In terms of brightness, the HC900 had a clear advantage in pure light output over the 30HD. However, the HC900 reaches its highest lumen output (up to a maximum of over 1000) in viewing modes best suited to data presentation or video gaming. With settings optimized for video, the HC900 will deliver 300 to 400 ANSI lumens while still retaining optimal video settings - beyond this, you start to compromise picture quality in favor of brightness. Meanwhile, the 30HD puts out a whopping 580 ANSI lumens, even after video optimization. Therefore, contrary to what you might imagine from the specs, the 30HD is the brighter of the two units when they are optimized for dark theater viewing.

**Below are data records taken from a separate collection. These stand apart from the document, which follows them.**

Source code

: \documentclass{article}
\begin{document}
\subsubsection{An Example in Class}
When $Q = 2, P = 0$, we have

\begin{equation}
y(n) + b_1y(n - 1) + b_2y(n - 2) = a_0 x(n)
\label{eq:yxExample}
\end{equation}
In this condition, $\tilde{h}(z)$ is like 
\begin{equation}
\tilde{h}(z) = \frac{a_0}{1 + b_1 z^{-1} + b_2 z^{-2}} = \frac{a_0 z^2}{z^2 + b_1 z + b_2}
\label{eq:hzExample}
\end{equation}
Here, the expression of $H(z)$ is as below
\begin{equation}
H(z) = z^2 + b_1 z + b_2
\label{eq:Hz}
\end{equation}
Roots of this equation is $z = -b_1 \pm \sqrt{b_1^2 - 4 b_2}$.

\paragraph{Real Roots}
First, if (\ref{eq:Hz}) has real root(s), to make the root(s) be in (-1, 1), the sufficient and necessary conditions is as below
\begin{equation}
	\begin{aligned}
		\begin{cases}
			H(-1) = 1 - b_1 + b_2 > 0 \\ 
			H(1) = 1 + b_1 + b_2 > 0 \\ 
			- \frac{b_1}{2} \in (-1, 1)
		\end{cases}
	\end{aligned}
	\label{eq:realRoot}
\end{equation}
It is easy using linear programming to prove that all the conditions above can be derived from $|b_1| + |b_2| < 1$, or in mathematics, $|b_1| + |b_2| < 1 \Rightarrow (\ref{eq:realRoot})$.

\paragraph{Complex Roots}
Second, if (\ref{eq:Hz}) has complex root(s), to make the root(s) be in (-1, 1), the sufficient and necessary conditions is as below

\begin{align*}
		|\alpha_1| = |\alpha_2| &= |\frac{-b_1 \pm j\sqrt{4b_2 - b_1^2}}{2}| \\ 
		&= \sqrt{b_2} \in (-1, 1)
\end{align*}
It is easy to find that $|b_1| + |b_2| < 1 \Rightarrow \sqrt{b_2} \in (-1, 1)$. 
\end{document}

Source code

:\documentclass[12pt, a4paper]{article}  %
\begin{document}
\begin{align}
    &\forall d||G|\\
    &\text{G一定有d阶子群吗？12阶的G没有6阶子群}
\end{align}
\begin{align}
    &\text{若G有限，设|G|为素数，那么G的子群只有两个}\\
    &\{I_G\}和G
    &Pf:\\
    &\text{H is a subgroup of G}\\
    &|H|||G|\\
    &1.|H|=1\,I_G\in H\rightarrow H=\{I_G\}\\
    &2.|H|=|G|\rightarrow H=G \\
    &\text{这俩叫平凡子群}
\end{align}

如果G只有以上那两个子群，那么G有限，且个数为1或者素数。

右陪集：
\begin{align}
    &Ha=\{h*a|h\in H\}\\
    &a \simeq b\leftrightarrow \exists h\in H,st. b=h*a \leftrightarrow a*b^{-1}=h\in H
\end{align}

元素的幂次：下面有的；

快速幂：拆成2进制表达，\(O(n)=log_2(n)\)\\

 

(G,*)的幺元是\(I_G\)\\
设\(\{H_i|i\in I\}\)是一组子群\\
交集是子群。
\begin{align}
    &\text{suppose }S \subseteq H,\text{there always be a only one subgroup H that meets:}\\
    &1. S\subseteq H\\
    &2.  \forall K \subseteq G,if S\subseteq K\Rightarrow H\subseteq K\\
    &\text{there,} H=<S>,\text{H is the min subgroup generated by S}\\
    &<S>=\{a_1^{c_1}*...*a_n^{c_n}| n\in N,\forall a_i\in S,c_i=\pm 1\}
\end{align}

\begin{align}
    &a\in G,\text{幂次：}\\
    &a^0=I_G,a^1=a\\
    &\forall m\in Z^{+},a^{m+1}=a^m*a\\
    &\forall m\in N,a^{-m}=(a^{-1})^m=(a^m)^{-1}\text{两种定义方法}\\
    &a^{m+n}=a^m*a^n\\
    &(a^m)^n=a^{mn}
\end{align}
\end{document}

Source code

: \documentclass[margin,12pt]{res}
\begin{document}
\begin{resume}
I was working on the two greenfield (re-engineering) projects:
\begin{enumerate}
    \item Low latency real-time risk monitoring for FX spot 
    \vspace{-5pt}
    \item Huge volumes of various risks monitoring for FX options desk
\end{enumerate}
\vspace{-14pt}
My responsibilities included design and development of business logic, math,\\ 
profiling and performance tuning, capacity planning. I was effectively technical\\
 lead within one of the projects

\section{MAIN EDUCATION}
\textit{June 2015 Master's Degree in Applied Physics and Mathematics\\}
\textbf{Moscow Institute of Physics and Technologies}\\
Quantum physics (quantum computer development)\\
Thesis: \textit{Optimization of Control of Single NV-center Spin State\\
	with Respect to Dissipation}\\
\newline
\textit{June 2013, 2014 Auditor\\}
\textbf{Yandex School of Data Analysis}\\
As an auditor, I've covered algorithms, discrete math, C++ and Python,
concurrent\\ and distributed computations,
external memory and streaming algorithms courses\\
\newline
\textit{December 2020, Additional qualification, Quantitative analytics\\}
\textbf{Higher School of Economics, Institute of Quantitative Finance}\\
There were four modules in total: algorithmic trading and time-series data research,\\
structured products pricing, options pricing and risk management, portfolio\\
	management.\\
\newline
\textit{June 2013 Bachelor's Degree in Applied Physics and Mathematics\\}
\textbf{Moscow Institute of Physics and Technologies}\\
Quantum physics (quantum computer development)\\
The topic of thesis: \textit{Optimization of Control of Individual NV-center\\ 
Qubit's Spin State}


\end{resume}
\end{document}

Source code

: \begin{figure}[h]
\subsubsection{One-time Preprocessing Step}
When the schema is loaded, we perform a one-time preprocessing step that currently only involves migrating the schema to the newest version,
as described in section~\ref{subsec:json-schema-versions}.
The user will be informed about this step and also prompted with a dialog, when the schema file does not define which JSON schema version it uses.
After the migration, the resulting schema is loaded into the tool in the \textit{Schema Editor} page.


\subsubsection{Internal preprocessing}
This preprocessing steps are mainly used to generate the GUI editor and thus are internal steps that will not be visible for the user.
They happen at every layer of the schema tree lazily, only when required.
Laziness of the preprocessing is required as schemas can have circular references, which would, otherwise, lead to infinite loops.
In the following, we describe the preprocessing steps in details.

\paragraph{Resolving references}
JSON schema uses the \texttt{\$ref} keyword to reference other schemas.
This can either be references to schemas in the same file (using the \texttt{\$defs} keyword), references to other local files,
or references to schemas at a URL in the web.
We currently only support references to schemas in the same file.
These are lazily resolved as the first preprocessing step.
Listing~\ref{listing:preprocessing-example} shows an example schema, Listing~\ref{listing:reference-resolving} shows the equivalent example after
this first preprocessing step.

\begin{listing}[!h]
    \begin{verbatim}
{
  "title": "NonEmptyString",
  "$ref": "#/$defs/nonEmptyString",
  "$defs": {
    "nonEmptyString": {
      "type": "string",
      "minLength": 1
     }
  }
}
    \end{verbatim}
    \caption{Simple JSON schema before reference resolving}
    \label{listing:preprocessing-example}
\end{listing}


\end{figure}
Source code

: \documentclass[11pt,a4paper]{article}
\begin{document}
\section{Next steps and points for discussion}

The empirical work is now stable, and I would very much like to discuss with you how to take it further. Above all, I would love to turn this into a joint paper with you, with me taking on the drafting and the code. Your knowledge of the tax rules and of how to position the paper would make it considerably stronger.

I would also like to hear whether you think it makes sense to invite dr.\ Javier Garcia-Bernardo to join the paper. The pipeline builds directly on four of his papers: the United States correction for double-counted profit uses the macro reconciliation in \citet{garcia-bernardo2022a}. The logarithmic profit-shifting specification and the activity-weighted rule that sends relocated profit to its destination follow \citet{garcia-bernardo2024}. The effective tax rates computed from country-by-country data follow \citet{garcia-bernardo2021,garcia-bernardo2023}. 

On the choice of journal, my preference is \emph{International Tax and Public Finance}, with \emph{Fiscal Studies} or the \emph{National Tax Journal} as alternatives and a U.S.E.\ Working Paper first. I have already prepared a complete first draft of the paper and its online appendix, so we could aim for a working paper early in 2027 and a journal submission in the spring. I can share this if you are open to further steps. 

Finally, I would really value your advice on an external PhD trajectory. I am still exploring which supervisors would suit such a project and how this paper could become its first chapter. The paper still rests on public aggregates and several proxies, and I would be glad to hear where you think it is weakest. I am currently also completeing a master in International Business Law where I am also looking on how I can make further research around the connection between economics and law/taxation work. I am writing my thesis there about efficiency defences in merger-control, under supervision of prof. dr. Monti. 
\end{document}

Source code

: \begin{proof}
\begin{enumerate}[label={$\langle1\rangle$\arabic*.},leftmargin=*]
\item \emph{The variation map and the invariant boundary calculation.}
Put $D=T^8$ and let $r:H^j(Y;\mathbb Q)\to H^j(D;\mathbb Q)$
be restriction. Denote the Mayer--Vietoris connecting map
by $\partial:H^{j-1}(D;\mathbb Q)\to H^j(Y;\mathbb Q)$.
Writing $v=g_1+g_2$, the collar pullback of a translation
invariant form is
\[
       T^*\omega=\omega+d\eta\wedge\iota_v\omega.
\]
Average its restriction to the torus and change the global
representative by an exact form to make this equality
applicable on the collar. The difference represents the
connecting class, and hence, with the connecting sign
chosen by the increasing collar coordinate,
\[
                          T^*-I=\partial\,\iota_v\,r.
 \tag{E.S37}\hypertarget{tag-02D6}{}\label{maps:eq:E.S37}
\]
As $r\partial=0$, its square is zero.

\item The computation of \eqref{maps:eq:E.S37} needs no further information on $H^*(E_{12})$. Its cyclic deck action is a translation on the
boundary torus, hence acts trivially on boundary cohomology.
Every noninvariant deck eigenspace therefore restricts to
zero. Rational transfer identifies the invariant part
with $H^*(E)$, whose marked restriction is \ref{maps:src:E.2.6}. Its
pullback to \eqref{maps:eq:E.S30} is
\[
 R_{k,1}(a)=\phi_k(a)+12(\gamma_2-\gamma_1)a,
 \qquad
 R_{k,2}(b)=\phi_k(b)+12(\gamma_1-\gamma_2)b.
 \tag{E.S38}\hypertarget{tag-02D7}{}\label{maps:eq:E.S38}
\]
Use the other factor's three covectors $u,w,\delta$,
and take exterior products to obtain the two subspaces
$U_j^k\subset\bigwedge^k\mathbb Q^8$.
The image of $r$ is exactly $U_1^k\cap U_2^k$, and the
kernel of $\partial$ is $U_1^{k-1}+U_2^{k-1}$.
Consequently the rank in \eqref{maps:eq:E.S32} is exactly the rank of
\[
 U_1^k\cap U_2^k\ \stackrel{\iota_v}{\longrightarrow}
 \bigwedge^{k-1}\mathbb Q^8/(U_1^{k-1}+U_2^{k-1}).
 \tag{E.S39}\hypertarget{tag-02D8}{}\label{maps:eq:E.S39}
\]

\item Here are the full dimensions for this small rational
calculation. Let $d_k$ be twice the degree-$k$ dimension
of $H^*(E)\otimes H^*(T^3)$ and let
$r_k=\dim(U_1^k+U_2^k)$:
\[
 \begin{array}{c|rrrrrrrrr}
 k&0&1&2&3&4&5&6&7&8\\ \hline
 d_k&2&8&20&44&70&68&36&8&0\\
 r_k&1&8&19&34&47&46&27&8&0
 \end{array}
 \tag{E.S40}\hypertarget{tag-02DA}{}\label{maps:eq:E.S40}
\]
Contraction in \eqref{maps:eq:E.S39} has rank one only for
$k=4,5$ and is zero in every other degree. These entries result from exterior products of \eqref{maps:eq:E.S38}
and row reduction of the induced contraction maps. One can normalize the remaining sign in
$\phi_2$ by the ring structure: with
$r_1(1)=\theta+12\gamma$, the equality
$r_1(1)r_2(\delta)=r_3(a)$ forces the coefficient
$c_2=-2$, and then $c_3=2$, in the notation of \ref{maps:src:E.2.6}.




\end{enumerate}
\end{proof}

The 30HD has better black levels and shadow detail as well. The HC900's blacks were not as deep, and shadow detail, while quite good, lacked the crystal-clear definition of the 30HD. Both projectors had some noticeable dither in mid-tones, but neither was severe enough to cause a significant problem.

The HC900 possesses a feature known as CineFocus, which is a manually-controlled iris which can be adjusted to boost contrast at the expense of lumen output. (This feature is only accessible through the remote control, and is not documented in the product manual.) The 30HD does not have a variable iris.

The 30HD held a slight edge in terms of color accuracy and saturation; the HC900's reds were too hot, even after calibration, and certain color edges had a tendency to halo, producing some softness in the image. The 30HD, in comparison, was very accurate with its color performance, requiring little adjustment to produce a balanced picture.

With regard to deinterlacing and scaling of standard definition NTSC video, the results were a toss-up. The HC900's motion-adaptive deinterlacing was slightly superior to that of the 30HD, yielding a picture that was a bit more stable in high motion scenes; however, its scaling rendered a marginally softer image. The 30HD did a better job of scaling 480-line signals to 576 without a significant loss of sharpness, but deinterlacing artifacts were somewhat more prevalent.

HDTV performance on these two projectors is exceptional. Both the HC900 and the 30HD do an outstanding job of downscaling 720p and 1080i signals back to native resolution. Of the two, the 30HD maintains a slight edge in this area, with more solid black levels and shadow detail giving the picture better snap, and delivering an overall more satisfying viewing experience.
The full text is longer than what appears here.